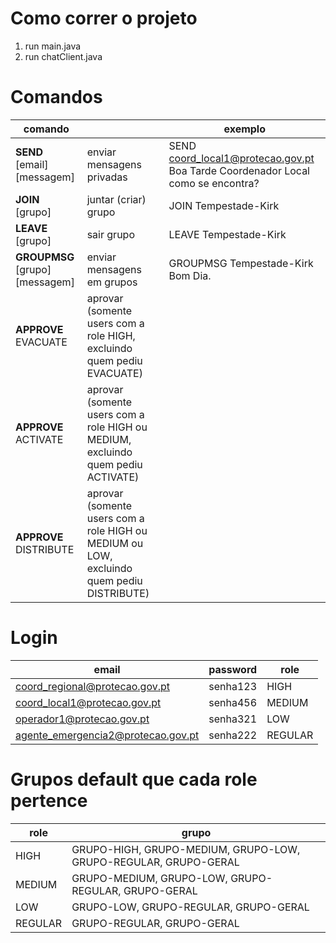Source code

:# Como correr o projeto
1. run main.java
2. run chatClient.java

# Comandos
| comando                         |                                                                                           | exemplo                                                                          |
|---------------------------------|-------------------------------------------------------------------------------------------|----------------------------------------------------------------------------------|
| **SEND** [email] [messagem]     | enviar mensagens privadas                                                                 | SEND coord_local1@protecao.gov.pt Boa Tarde Coordenador Local como se encontra?  |
| **JOIN** [grupo]                | juntar (criar) grupo                                                                      | JOIN Tempestade-Kirk                                                             |
| **LEAVE** [grupo]               | sair grupo                                                                                | LEAVE Tempestade-Kirk                                                            |
| **GROUPMSG** [grupo] [messagem] | enviar mensagens em grupos                                                                | GROUPMSG Tempestade-Kirk Bom Dia.                                                |
| **APPROVE** EVACUATE            | aprovar (somente users com a role HIGH, excluindo quem pediu EVACUATE)                    |                                                                                  |
| **APPROVE** ACTIVATE            | aprovar (somente users com a role HIGH ou MEDIUM, excluindo quem pediu ACTIVATE)          |                                                                                  |
| **APPROVE** DISTRIBUTE          | aprovar (somente users com a role HIGH ou MEDIUM ou LOW, excluindo quem pediu DISTRIBUTE) |                                                                                  |

   
# Login

| email                              | password | role    |
|------------------------------------|----------|---------|
| coord_regional@protecao.gov.pt     | senha123 | HIGH    |
| coord_local1@protecao.gov.pt       | senha456 | MEDIUM  |
| operador1@protecao.gov.pt          | senha321 | LOW     |
| agente_emergencia2@protecao.gov.pt | senha222 | REGULAR |


# Grupos default que cada role pertence
| role    | grupo                                                           |
|---------|-----------------------------------------------------------------|
| HIGH    | GRUPO-HIGH, GRUPO-MEDIUM, GRUPO-LOW, GRUPO-REGULAR, GRUPO-GERAL |
| MEDIUM  | GRUPO-MEDIUM, GRUPO-LOW, GRUPO-REGULAR, GRUPO-GERAL             |
| LOW     | GRUPO-LOW, GRUPO-REGULAR, GRUPO-GERAL                           |
| REGULAR | GRUPO-REGULAR, GRUPO-GERAL                                      |
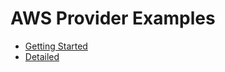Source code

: # AWS Provider Examples

- [Getting Started]
- [Detailed]

[Getting Started]: getting_started.md
[Detailed]: detailed.md
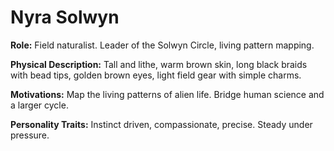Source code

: # Nyra Solwyn

**Role:** Field naturalist. Leader of the Solwyn Circle, living pattern mapping.

**Physical Description:** Tall and lithe, warm brown skin, long black braids with bead tips, golden brown eyes, light field gear with simple charms.

**Motivations:** Map the living patterns of alien life. Bridge human science and a larger cycle.

**Personality Traits:** Instinct driven, compassionate, precise. Steady under pressure.
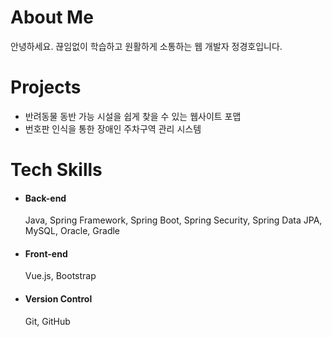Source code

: <h1>About Me</h1>

안녕하세요. 끊임없이 학습하고 원활하게 소통하는 웹 개발자 정경호입니다.

<h1>Projects</h1>

- 반려동물 동반 가능 시설을 쉽게 찾을 수 있는 웹사이트 포맵
- 번호판 인식을 통한 장애인 주차구역 관리 시스템

<h1>Tech Skills</h1>

- #### Back-end
  
    Java, Spring Framework, Spring Boot, Spring Security, Spring Data JPA, MySQL, Oracle, Gradle

- #### Front-end

    Vue.js, Bootstrap

- #### Version Control
  
    Git, GitHub
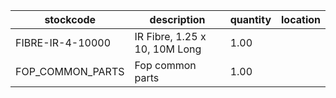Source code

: |stockcode|description|quantity|location|
|---------|-----------|--------|--------|
|FIBRE-IR-4-10000|IR Fibre, 1.25 x 10, 10M Long|1.00||
|FOP_COMMON_PARTS|Fop common parts|1.00||
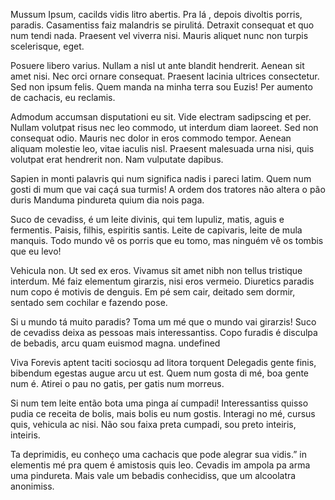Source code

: ---
---


Mussum Ipsum, cacilds vidis litro abertis. Pra lá , depois divoltis porris, paradis. Casamentiss faiz malandris se pirulitá. Detraxit consequat et quo num tendi nada. Praesent vel viverra nisi. Mauris aliquet nunc non turpis scelerisque, eget.

Posuere libero varius. Nullam a nisl ut ante blandit hendrerit. Aenean sit amet nisi. Nec orci ornare consequat. Praesent lacinia ultrices consectetur. Sed non ipsum felis. Quem manda na minha terra sou Euzis! Per aumento de cachacis, eu reclamis.

Admodum accumsan disputationi eu sit. Vide electram sadipscing et per. Nullam volutpat risus nec leo commodo, ut interdum diam laoreet. Sed non consequat odio. Mauris nec dolor in eros commodo tempor. Aenean aliquam molestie leo, vitae iaculis nisl. Praesent malesuada urna nisi, quis volutpat erat hendrerit non. Nam vulputate dapibus.

Sapien in monti palavris qui num significa nadis i pareci latim.  Quem num gosti di mum que vai caçá sua turmis! A ordem dos tratores não altera o pão duris Manduma pindureta quium dia nois paga.

Suco de cevadiss, é um leite divinis, qui tem lupuliz, matis, aguis e fermentis. Paisis, filhis, espiritis santis. Leite de capivaris, leite de mula manquis. Todo mundo vê os porris que eu tomo, mas ninguém vê os tombis que eu levo!

Vehicula non. Ut sed ex eros. Vivamus sit amet nibh non tellus tristique interdum. Mé faiz elementum girarzis, nisi eros vermeio. Diuretics paradis num copo é motivis de denguis. Em pé sem cair, deitado sem dormir, sentado sem cochilar e fazendo pose.

Si u mundo tá muito paradis? Toma um mé que o mundo vai girarzis! Suco de cevadiss deixa as pessoas mais interessantiss. Copo furadis é disculpa de bebadis, arcu quam euismod magna. undefined

Viva Forevis aptent taciti sociosqu ad litora torquent Delegadis gente finis, bibendum egestas augue arcu ut est. Quem num gosta di mé, boa gente num é. Atirei o pau no gatis, per gatis num morreus.

Si num tem leite então bota uma pinga aí cumpadi! Interessantiss quisso pudia ce receita de bolis, mais bolis eu num gostis. Interagi no mé, cursus quis, vehicula ac nisi. Não sou faixa preta cumpadi, sou preto inteiris, inteiris.

Ta deprimidis, eu conheço uma cachacis que pode alegrar sua vidis.” in elementis mé pra quem é amistosis quis leo. Cevadis im ampola pa arma uma pindureta. Mais vale um bebadis conhecidiss, que um alcoolatra anonimiss.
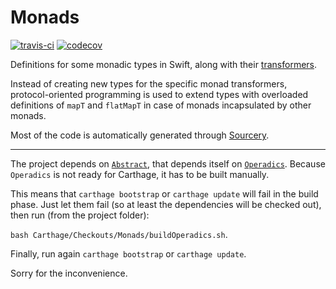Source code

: # Monads
[![travis-ci](https://travis-ci.org/facile-it/Monads.svg?branch=master)](https://travis-ci.org/facile-it/Monads)
[![codecov](https://codecov.io/gh/facile-it/Monads/branch/master/graph/badge.svg)](https://codecov.io/gh/facile-it/Monads)

Definitions for some monadic types in Swift, along with their [transformers](https://en.wikipedia.org/wiki/Monad_transformer).

Instead of creating new types for the specific monad transformers, protocol-oriented programming is used to extend types with overloaded definitions of `mapT` and `flatMapT` in case of monads incapsulated by other monads.

Most of the code is automatically generated through [Sourcery](https://github.com/krzysztofzablocki/Sourcery).

------

The project depends on [`Abstract`](https://github.com/typelift/Abstract/), that depends itself on [`Operadics`](https://github.com/typelift/Operadics). Because `Operadics` is not ready for Carthage, it has to be built manually.

This means that `carthage bootstrap` or `carthage update` will fail in the build phase. Just let them fail (so at least the dependencies will be checked out), then run (from the project folder):

`bash Carthage/Checkouts/Monads/buildOperadics.sh`.

Finally, run again `carthage bootstrap` or `carthage update`.

Sorry for the inconvenience.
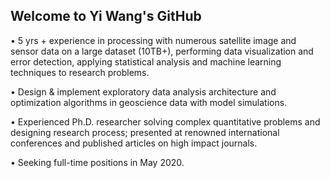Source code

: ## Welcome to Yi Wang's GitHub

•	5 yrs + experience in processing with numerous satellite image and sensor data on a large dataset (10TB+), performing data visualization and error detection, applying statistical analysis and machine learning techniques to research problems.

•	Design & implement exploratory data analysis architecture and optimization algorithms in geoscience data with model simulations.

•	Experienced Ph.D. researcher solving complex quantitative problems and designing research process; presented at renowned international conferences and published articles on high impact journals.

•	Seeking full-time positions in May 2020.
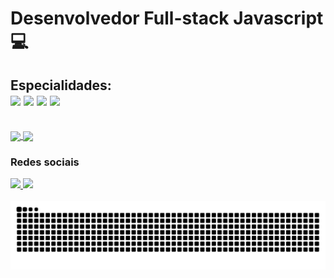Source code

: # Desenvolvedor Full-stack Javascript 💻

<div>
  <h2>Especialidades:<br>
    <img src="https://cdn.jsdelivr.net/gh/devicons/devicon/icons/javascript/javascript-original.svg" width="50" />
    <img src="https://cdn.jsdelivr.net/gh/devicons/devicon@latest/icons/nodejs/nodejs-original-wordmark.svg" width="75" />
    <img src="https://cdn.jsdelivr.net/gh/devicons/devicon@latest/icons/typescript/typescript-original.svg" width="50" />
    <img src="https://cdn.jsdelivr.net/gh/devicons/devicon@latest/icons/react/react-original.svg" width="60" />
          
  </h2>
  
</div>

<br>

<a href="https://github.com/anuraghazra/github-readme-stats">
  <img height=170 align="center" src="https://github-readme-stats.vercel.app/api?username=dario-bastos-dev&theme=radical" />
</a>
<a href="https://github.com/anuraghazra/convoychat">
  <img height=170 align="center" src="https://github-readme-stats.vercel.app/api/top-langs?username=dario-bastos-dev&layout=compact&langs_count=8&card_width=420&theme=radical" />
</a>

<br>

<div>
  <h3>Redes sociais</h3>
  <span>
    <a class="E-mail" href="mailto:dario.bastos.dev@gmail.com">
      <img src="https://img.shields.io/badge/Gmail-D14836?style=for-the-badge&logo=gmail&logoColor=white">
    </a>
    <a class="linkedin" href="https://www.linkedin.com/in/dario-bastos/">
      <img src="https://img.shields.io/badge/LinkedIn-0077B5?style=for-the-badge&logo=linkedin&logoColor=white">
    </a>
  </span>
</div>

<br>

<picture>
  <source media="(prefers-color-scheme: dark)" srcset="https://raw.githubusercontent.com/dario-bastos-dev/dario-bastos-dev/output/github-contribution-grid-snake-dark.svg">
  <source media="(prefers-color-scheme: light)" srcset="https://raw.githubusercontent.com/dario-bastos-dev/dario-bastos-dev/output/github-contribution-grid-snake.svg">
  <img alt="github contribution grid snake animation" src="https://raw.githubusercontent.com/dario-bastos-dev/dario-bastos-dev/output/github-contribution-grid-snake.svg">
</picture>
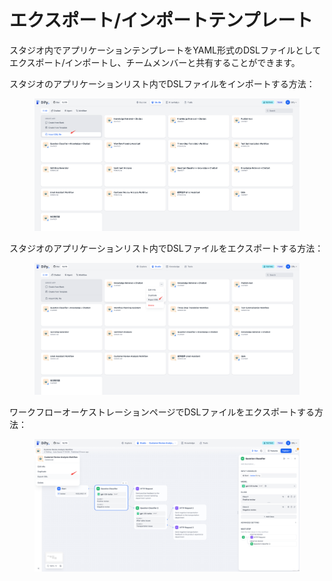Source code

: # エクスポート/インポートテンプレート

スタジオ内でアプリケーションテンプレートをYAML形式のDSLファイルとしてエクスポート/インポートし、チームメンバーと共有することができます。

スタジオのアプリケーションリスト内でDSLファイルをインポートする方法：

<figure><img src="../../.gitbook/assets/output (5) (2).png" alt=""><figcaption></figcaption></figure>

スタジオのアプリケーションリスト内でDSLファイルをエクスポートする方法：

<figure><img src="../../.gitbook/assets/output (6) (1).png" alt=""><figcaption></figcaption></figure>

ワークフローオーケストレーションページでDSLファイルをエクスポートする方法：

<figure><img src="../../.gitbook/assets/output (7) (1).png" alt=""><figcaption></figcaption></figure>

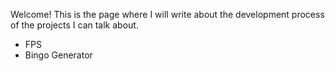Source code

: Welcome! This is the page where I will write about the development process of the projects I can talk about. 

- FPS
- Bingo Generator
_____
**Exercise**
Check each line of the records for the string "original" and copy those that have it.

**Task solution**
    <img src="https://cdn.jsdelivr.net/gh/devicons/devicon/icons/javascript/javascript-original.svg" width="50" />
    <img src="https://cdn.jsdelivr.net/gh/devicons/devicon@latest/icons/nodejs/nodejs-original-wordmark.svg" width="75" />
    <img src="https://cdn.jsdelivr.net/gh/devicons/devicon@latest/icons/typescript/typescript-original.svg" width="50" />
    <img src="https://cdn.jsdelivr.net/gh/devicons/devicon@latest/icons/react/react-original.svg" width="60" />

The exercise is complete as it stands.